▶ What you need to do: Reproduce all of the data word for word.

[Start of section]

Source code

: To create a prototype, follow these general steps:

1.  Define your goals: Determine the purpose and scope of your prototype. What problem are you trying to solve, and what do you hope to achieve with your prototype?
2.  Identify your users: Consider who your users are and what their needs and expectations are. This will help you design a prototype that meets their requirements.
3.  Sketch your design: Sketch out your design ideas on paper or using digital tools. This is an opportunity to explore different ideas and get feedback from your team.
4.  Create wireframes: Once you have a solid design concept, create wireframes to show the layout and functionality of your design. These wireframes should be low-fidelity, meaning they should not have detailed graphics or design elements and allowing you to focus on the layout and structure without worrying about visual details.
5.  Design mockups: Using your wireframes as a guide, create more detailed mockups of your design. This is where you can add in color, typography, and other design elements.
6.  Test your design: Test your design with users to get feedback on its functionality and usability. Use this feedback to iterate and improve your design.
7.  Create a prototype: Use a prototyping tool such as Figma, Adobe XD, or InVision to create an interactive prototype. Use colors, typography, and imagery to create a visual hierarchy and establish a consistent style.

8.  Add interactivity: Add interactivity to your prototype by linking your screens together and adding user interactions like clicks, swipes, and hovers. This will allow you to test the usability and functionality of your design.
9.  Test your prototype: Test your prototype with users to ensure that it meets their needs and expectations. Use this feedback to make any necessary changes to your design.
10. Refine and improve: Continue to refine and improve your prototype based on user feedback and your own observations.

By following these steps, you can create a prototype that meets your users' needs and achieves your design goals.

[End of section]

▶ Task output:
Source code

: To create a prototype, follow these general steps:

1.  Define your goals: Determine the purpose and scope of your prototype. What problem are you trying to solve, and what do you hope to achieve with your prototype?
2.  Identify your users: Consider who your users are and what their needs and expectations are. This will help you design a prototype that meets their requirements.
3.  Sketch your design: Sketch out your design ideas on paper or using digital tools. This is an opportunity to explore different ideas and get feedback from your team.
4.  Create wireframes: Once you have a solid design concept, create wireframes to show the layout and functionality of your design. These wireframes should be low-fidelity, meaning they should not have detailed graphics or design elements and allowing you to focus on the layout and structure without worrying about visual details.
5.  Design mockups: Using your wireframes as a guide, create more detailed mockups of your design. This is where you can add in color, typography, and other design elements.
6.  Test your design: Test your design with users to get feedback on its functionality and usability. Use this feedback to iterate and improve your design.
7.  Create a prototype: Use a prototyping tool such as Figma, Adobe XD, or InVision to create an interactive prototype. Use colors, typography, and imagery to create a visual hierarchy and establish a consistent style.

8.  Add interactivity: Add interactivity to your prototype by linking your screens together and adding user interactions like clicks, swipes, and hovers. This will allow you to test the usability and functionality of your design.
9.  Test your prototype: Test your prototype with users to ensure that it meets their needs and expectations. Use this feedback to make any necessary changes to your design.
10. Refine and improve: Continue to refine and improve your prototype based on user feedback and your own observations.

By following these steps, you can create a prototype that meets your users' needs and achieves your design goals.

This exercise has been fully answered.